Would you copy each line of the data below that has "googleapis"?

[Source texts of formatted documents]
────────────────────────────────────────
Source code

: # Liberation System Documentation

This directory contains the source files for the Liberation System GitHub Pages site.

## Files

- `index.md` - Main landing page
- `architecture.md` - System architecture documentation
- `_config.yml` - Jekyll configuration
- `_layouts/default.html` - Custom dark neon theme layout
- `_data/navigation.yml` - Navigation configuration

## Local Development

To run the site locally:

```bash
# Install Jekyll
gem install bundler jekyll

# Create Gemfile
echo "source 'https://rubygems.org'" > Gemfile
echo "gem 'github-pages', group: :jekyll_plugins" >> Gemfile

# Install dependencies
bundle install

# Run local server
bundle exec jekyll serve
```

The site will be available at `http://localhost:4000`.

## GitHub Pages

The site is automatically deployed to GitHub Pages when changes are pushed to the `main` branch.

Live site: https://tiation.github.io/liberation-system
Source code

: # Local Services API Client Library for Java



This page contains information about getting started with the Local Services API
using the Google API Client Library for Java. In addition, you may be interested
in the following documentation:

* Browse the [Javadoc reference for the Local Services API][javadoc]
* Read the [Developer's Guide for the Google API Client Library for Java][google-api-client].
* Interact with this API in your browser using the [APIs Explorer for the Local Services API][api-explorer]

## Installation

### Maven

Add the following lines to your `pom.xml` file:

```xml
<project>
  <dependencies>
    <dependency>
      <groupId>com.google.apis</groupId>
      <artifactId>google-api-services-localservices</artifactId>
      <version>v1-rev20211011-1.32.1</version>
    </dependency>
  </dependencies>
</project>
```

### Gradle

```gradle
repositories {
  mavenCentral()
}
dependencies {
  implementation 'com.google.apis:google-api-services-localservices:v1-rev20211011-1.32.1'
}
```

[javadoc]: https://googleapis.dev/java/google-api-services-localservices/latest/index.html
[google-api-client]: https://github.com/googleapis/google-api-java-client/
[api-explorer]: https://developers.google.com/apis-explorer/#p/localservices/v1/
────────────────────────────────────────
▶ Exercise output
[javadoc]: https://googleapis.dev/java/google-api-services-localservices/latest/index.html
[google-api-client]: https://github.com/googleapis/google-api-java-client/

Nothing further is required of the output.